Des prévisions respectées
En l’état actuel, les prévisions sont respectées à la lettre: 5 700 t d’acier ont déjà été évacuées, six ponts démolis et un des caissons métalliques servant de ballasts lors de la remise à flot et du remorquage du paquebot, ôté. D’ici la mi-décembre, le caisson placé à tribord sera également démonté. Les prochaines étapes prévoient le démontage des ponts restant, le découpage des structures externes et la pose de plaques de scellement sur le pont 0 pour garantir un système de flottabilité parfait lorsque tous les caissons métalliques auront été retirés.

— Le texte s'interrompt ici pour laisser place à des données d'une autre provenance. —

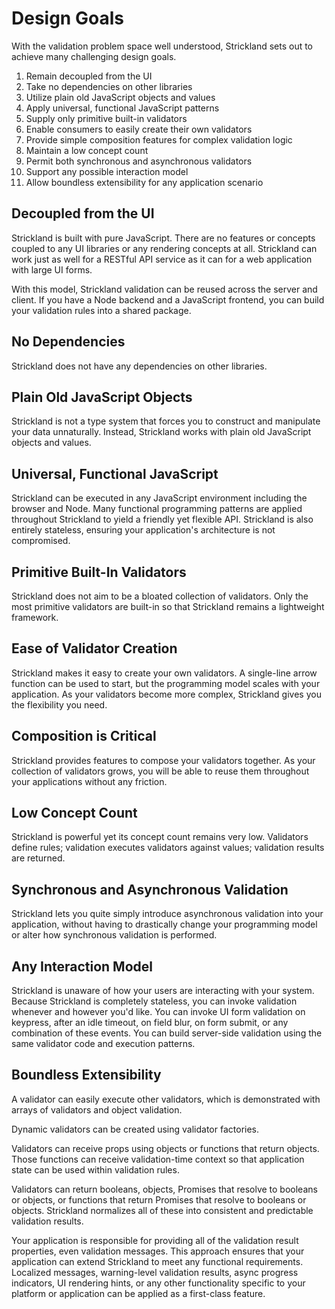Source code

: # Design Goals

With the validation problem space well understood, Strickland sets out to achieve many challenging design goals.

1. Remain decoupled from the UI
2. Take no dependencies on other libraries
3. Utilize plain old JavaScript objects and values
4. Apply universal, functional JavaScript patterns
5. Supply only primitive built-in validators
6. Enable consumers to easily create their own validators
7. Provide simple composition features for complex validation logic
8. Maintain a low concept count
9. Permit both synchronous and asynchronous validators
10. Support any possible interaction model
11. Allow boundless extensibility for any application scenario

## Decoupled from the UI

Strickland is built with pure JavaScript. There are no features or concepts coupled to any UI libraries or any rendering concepts at all. Strickland can work just as well for a RESTful API service as it can for a web application with large UI forms.

With this model, Strickland validation can be reused across the server and client. If you have a Node backend and a JavaScript frontend, you can build your validation rules into a shared package.

## No Dependencies

Strickland does not have any dependencies on other libraries.

## Plain Old JavaScript Objects

Strickland is not a type system that forces you to construct and manipulate your data unnaturally. Instead, Strickland works with plain old JavaScript objects and values.

## Universal, Functional JavaScript

Strickland can be executed in any JavaScript environment including the browser and Node. Many functional programming patterns are applied throughout Strickland to yield a friendly yet flexible API. Strickland is also entirely stateless, ensuring your application's architecture is not compromised.

## Primitive Built-In Validators

Strickland does not aim to be a bloated collection of validators. Only the most primitive validators are built-in so that Strickland remains a lightweight framework.

## Ease of Validator Creation

Strickland makes it easy to create your own validators. A single-line arrow function can be used to start, but the programming model scales with your application. As your validators become more complex, Strickland gives you the flexibility you need.

## Composition is Critical

Strickland provides features to compose your validators together. As your collection of validators grows, you will be able to reuse them throughout your applications without any friction.

## Low Concept Count

Strickland is powerful yet its concept count remains very low. Validators define rules; validation executes validators against values; validation results are returned.

## Synchronous and Asynchronous Validation

Strickland lets you quite simply introduce asynchronous validation into your application, without having to drastically change your programming model or alter how synchronous validation is performed.

## Any Interaction Model

Strickland is unaware of how your users are interacting with your system. Because Strickland is completely stateless, you can invoke validation whenever and however you'd like. You can invoke UI form validation on keypress, after an idle timeout, on field blur, on form submit, or any combination of these events. You can build server-side validation using the same validator code and execution patterns.

## Boundless Extensibility

A validator can easily execute other validators, which is demonstrated with arrays of validators and object validation.

Dynamic validators can be created using validator factories.

Validators can receive props using objects or functions that return objects. Those functions can receive validation-time context so that application state can be used within validation rules.

Validators can return booleans, objects, Promises that resolve to booleans or objects, or functions that return Promises that resolve to booleans or objects. Strickland normalizes all of these into consistent and predictable validation results.

Your application is responsible for providing all of the validation result properties, even validation messages. This approach ensures that your application can extend Strickland to meet any functional requirements. Localized messages, warning-level validation results, async progress indicators, UI rendering hints, or any other functionality specific to your platform or application can be applied as a first-class feature.

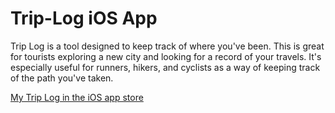 # Trip-Log iOS App
Trip Log is a tool designed to keep track of where you've been. This is great for tourists exploring a new city and looking for a record of your travels. It's especially useful for runners, hikers, and cyclists as a way of keeping track of the path you've taken.

<a href="https://itunes.apple.com/us/app/my-trip-log/id483070201?mt=8">My Trip Log in the iOS app store</a>
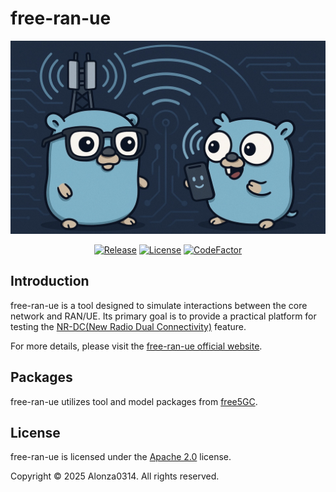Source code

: # free-ran-ue

![free-ran-ue](/doc/image/free-ran-ue.jpg)

<p align="center">
<a href="https://github.com/Alonza0314/free-ran-ue/releases"><img src="https://img.shields.io/github/v/release/Alonza0314/free-ran-ue?color=orange" alt="Release"/></a>
<a href="https://github.com/Alonza0314/free-ran-ue/blob/main/LICENSE"><img src="https://img.shields.io/github/license/Alonza0314/free-ran-ue?color=blue" alt="License"/></a>
<a href="https://www.codefactor.io/repository/github/Alonza0314/free-ran-ue"><img src="https://www.codefactor.io/repository/github/Alonza0314/free-ran-ue/badge" alt="CodeFactor"/></a>
</p>

## Introduction

free-ran-ue is a tool designed to simulate interactions between the core network and RAN/UE. Its primary goal is to provide a practical platform for testing the [NR-DC(New Radio Dual Connectivity)](https://free5gc.org/blog/20250219/20250219/) feature.

For more details, please visit the [free-ran-ue official website](https://alonza0314.github.io/free-ran-ue/).

## Packages

free-ran-ue utilizes tool and model packages from [free5GC](https://github.com/free5gc).

## License

free-ran-ue is licensed under the [Apache 2.0](LICENSE) license.

Copyright © 2025 Alonza0314. All rights reserved.
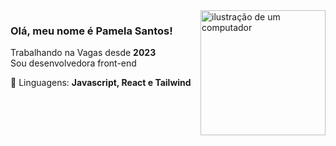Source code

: <img src="https://raw.githubusercontent.com/MicaelliMedeiros/micaellimedeiros/master/image/computer-illustration.png" alt="ilustração de um computador" min-width="200px" max-width="200px" width="200px" align="right">

### Olá, meu nome é Pamela Santos!

<p align="left"> 
  Trabalhando na Vagas desde <b>2023</b><br/> Sou desenvolvedora front-end
</p>

<p align="left">
  🦄 Linguagens: <b>Javascript, React e Tailwind</b>
</p>
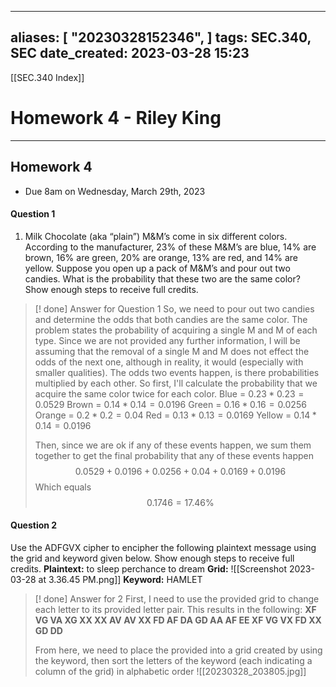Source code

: 
---
aliases: [ "20230328152346",  ]
tags: SEC.340, SEC
date_created: 2023-03-28 15:23
---
[[SEC.340 Index]]
# Homework 4 - Riley King
---
## Homework 4 
- Due 8am on Wednesday, March 29th, 2023

#### Question 1
1. Milk Chocolate (aka “plain”) M&M’s come in six different colors. According to the manufacturer, 23% of these M&M’s are blue, 14% are brown, 16% are green, 20% are orange, 13% are red, and 14% are yellow. Suppose you open up a pack of M&M’s and pour out two candies. What is the probability that these two are the same color? Show enough steps to receive full credits.

>[! done] Answer for Question 1
>So, we need to pour out two candies and determine the odds that both candies are the same color. The problem states the probability of acquiring a single M and M of each type. Since we are not provided any further information, I will be assuming that the removal of a single M and M does not effect the odds of the next one, although in reality, it would (especially with smaller qualities). The odds two events happen, is there probabilities multiplied by each other. So first, I'll calculate the probability that we acquire the same color twice for each color. 
>Blue = $0.23*0.23 = 0.0529$
>Brown = $0.14*0.14 = 0.0196$
>Green = $0.16*0.16 = 0.0256$
>Orange = $0.2*0.2 = 0.04$
>Red = $0.13*0.13 = 0.0169$
>Yellow = $0.14*0.14 = 0.0196$
>
>Then, since we are ok if any of these events happen, we sum them together to get the final probability that any of these events happen
>$$0.0529 + 0.0196 + 0.0256 + 0.04 + 0.0169 + 0.0196$$
>Which equals 
>$$0.1746 = 17.46\%$$

#### Question 2
Use the ADFGVX cipher to encipher the following plaintext message using the grid and keyword given below. Show enough steps to receive full credits. 
**Plaintext:** to sleep perchance to dream 
**Grid:**
![[Screenshot 2023-03-28 at 3.36.45 PM.png]]
**Keyword:** HAMLET

>[! done] Answer for 2
>First, I need to use the provided grid to change each letter to its provided letter pair. This results in the following:
>**XF VG VA XG XX XX AV AV XX FD AF DA GD AA AF EE XF VG VX FD XX GD DD**
>
>From here, we need to place the provided into a grid created by using the keyword, then sort the letters of the keyword (each indicating a column of the grid) in alphabetic order
>![[20230328_203805.jpg]]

C’est à ce moment-là d’ailleurs que l’épave sera déplacée au sec pour le découpage final. « Nous ne sommes pas pressés, ce que nous avons toujours dit, d’ailleurs. Notre objectif est de faire un bon travail, et de garantir des conditions de sécurité totale aux travailleurs mais aussi au niveau de l’environnement », explique l’ingénieur Ferdinando Garrè, administrateur délégué de Ship Recycling. Cela se comprend, l’opération Costa-Concordia, qui constitue un ballon d’essai, devant être utilisée comme carte de visite par Ship Recycling. L’idée est de profiter des lois européennes sur la démolition des navires pour élargir le portefeuille clientèle une fois que le Costa-Concordia aura été réduit en poussière. « Nous avons déjà été contactés par des clients potentiels », confie Ferdinando Garrè. Des clients potentiels qui ont peut-être déjà signé des contrats juteux. Mais cela ne se dit pas.